What is Interest Graph? It helps discover people’s interest in things with data-mining approach. Interest graph is an online representation of individual’s interest with others including others interests. Simply it can be stated as the connection between people’s choices they make or the things which are common between people and the interests they share with each other. However, the interests of a person changes as time passes.
For Example: A few years ago I was a big fan of wrestling (WWE to be specific), but as time passed by I became more interested in following Snooker and Darts championship. Now my interest graph would show a strong connection towards Snooker and Darts rather than wrestling. Another way to see this is that my general interest is sports, as these interests are connected to the sports or lie within the sports category.
Interest graph used on the social networking sites help advertisers to analyze the market in general and identify the audience they should target for their product or services. Advertisers can use personalized messages for marketing with the help of interest graph. You must have noticed Facebook advertisements on the right side of your wall, these advertisements use interest graph to identify the target market.
Most of us know that Facebook has been able to bring in the social trust factor in advertisements. For example, you are provided with information about your social circle’s activity (what they are reading, playing, or even listening too). The newsfeeds algorithm of Facebook relies heavily on the recent activities rather than the relevancy of the newsfeed. For example: it might be very difficult to find a status of a friend in the newsfeed set just a few days ago. Even though you are very well connected to this particular friend, you still would face the difficulty to find his/her status.
Interest graph platforms are way more difficult than they sound. Companies which are developing the interest graph platforms need to bypass some fundamental problems or challenges:
Data Collection:
There can be two approaches to collect data. You can either state that you require the user to provide the information OR you can follow the user’s activity and find out the interests yourself (i.e. explicit and implicit).
Explicit approach may create hurdles for the users and it might popup the question in users mind that why should they provide detailed information about their interest while they have the option to search the product or service required directly. An example of explicit approach can be Pinterest.
Implicit approach might best be defined with the help of an example i.e.

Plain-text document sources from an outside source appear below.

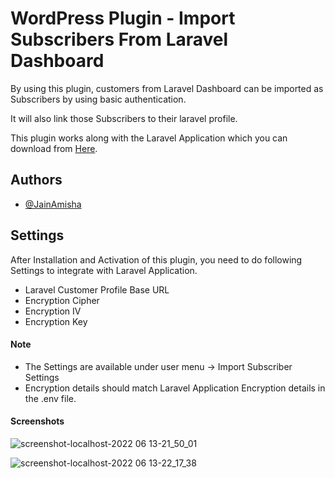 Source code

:
# WordPress Plugin - Import Subscribers From Laravel Dashboard
By using this plugin, customers from Laravel Dashboard can be imported as Subscribers by using basic authentication.

It will also link those Subscribers to their laravel profile.

This plugin works along with the Laravel Application which you can download from [Here](https://github.com/JainAmisha/laravel-crm-with-wordpress-integration).



## Authors

- [@JainAmisha](https://github.com/JainAmisha)
## Settings

After Installation and Activation of this plugin, you need to do following Settings to integrate with Laravel Application.

- Laravel Customer Profile Base URL
- Encryption Cipher
- Encryption IV
- Encryption Key

#### Note
- The Settings are available under user menu -> Import Subscriber Settings
- Encryption details should match Laravel Application Encryption details in the .env file.

#### Screenshots

![screenshot-localhost-2022 06 13-21_50_01](https://user-images.githubusercontent.com/36112929/173430021-235fdfcd-050e-43fe-bec8-cbd2469b7668.png)

![screenshot-localhost-2022 06 13-22_17_38](https://user-images.githubusercontent.com/36112929/173429707-1b529087-ed07-4431-800f-dc31d63a7337.png)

Amazon. It uses implicit approach of data collection. The site has it all, your purchase history, your search history, and it even performs different co-relations (i.e. the people who bought this also bought that, or the people who searched this item also looked for that item).

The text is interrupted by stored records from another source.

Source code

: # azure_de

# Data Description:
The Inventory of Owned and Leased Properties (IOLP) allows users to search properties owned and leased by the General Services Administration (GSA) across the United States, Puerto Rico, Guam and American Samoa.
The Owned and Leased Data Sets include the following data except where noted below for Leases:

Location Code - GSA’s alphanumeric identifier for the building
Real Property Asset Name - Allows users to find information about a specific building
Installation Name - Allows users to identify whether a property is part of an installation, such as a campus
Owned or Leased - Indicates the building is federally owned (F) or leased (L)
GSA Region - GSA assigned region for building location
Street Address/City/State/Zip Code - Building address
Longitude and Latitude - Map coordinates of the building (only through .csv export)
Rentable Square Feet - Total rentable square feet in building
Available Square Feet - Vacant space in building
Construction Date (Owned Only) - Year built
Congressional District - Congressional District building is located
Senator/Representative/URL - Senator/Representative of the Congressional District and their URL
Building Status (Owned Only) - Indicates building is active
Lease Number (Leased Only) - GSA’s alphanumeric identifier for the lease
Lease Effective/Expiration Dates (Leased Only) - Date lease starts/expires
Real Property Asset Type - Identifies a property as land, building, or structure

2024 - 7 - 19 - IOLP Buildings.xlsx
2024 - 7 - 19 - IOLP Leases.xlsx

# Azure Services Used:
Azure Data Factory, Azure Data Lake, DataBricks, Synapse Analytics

No matter how you collect the information, but remember that when a user has to input his interests, normally the platform tends to generate inaccurate interests profiles of the users. So, our suggestion is to use the implicit approach and collect the data according to the real interests of the users.
Noise Reduction:
On social networks, every action of user is considered as a signal. For example: if you “Like” an image of your friend, taken in a football stadium watching a game between Chicago Bears & NY Giants, this necessarily doesn’t mean that you like Football. There can be a number of outputs taken from this action of yours. The list may include:
- You like to watch Football.
- You like Chicago Bears.
- You like NY Giants.
- You simply liked the picture.
- You wanted to start a conversation. (and so on)
However, if you uploaded the image of yourself in the football stadium watching the game, it would certainly mean that you like Football, you either like one of the teams playing the game or maybe both of the teams.

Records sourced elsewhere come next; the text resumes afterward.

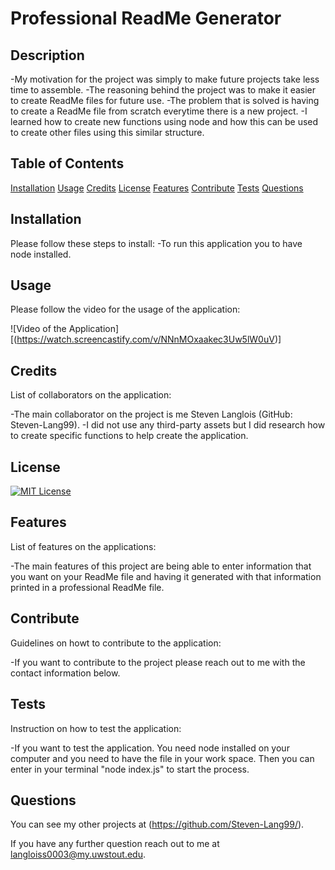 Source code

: # Professional ReadMe Generator


  ## Description
  -My motivation for the project was simply to make future projects take less time to assemble.
  -The reasoning behind the project was to make it easier to create ReadMe files for future use.
  -The problem that is solved is having to create a ReadMe file from scratch everytime there is a new project.
  -I learned how to create new functions using node and how this can be used to create other files using this similar structure.

  ## Table of Contents

[Installation](#installation)
[Usage](#usage)
[Credits](#credits)
[License](#license)
[Features](#features)
[Contribute](#contribute)
[Tests](#tests)
[Questions](#questions)

## Installation
Please follow these steps to install:
-To run this application you to have node installed.

## Usage
Please follow the video for the usage of the application:

![Video of the Application][(https://watch.screencastify.com/v/NNnMOxaakec3Uw5lW0uV)]

## Credits
List of collaborators on the application:

-The main collaborator on the project is me Steven Langlois (GitHub: Steven-Lang99).
-I did not use any third-party assets but I did research how to create specific functions to help create the application.

## License

[![MIT License](https://img.shields.io/badge/License-MIT--License-red)](https://choosealicense.com/licenses/mit/)

## Features
List of features on the applications:

-The main features of this project are being able to enter information that you want on your ReadMe file and having it generated with that information printed in a professional ReadMe file.

## Contribute
Guidelines on howt to contribute to the application:

-If you want to contribute to the project please reach out to me with the contact information below.

## Tests
Instruction on how to test the application:

-If you want to test the application. You need node installed on your computer and you need to have the file in your work space. Then you can enter in your terminal "node index.js" to start the process.

## Questions

You can see my other projects at (https://github.com/Steven-Lang99/).

If you have any further question reach out to me at langloiss0003@my.uwstout.edu.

The algorithms are very typical, so do not worry if you get it wrong in your first attempt. Remember, perfect systems are not generated in the first attempt they are modified or changed according to the requirements over the time.
Interest Graph:
Even after the noise filtration, it is hard to prepare the interest profiles of the users. The complexity of the system should reflect interests which are generated by all the user signals to create a reasonably consistent profiles of the users.
Platform API’s:
An interest graph platform means that you need to have API’s to allow the apps or games to access them, so that they can use these API’s to personalize the app or game according to their requirements. For this purpose you need to make sure that your API’s should be refined to such a state that others can understand it and use them for creating customizable app or games.
Closing Comments:
We will end the discussion with the statement that Companies which have successfully developed the interest graph for personalized or customized applications, to provide the relevant data and recommendations will be the future. However, they need to know that user preference varies with time, location and environment.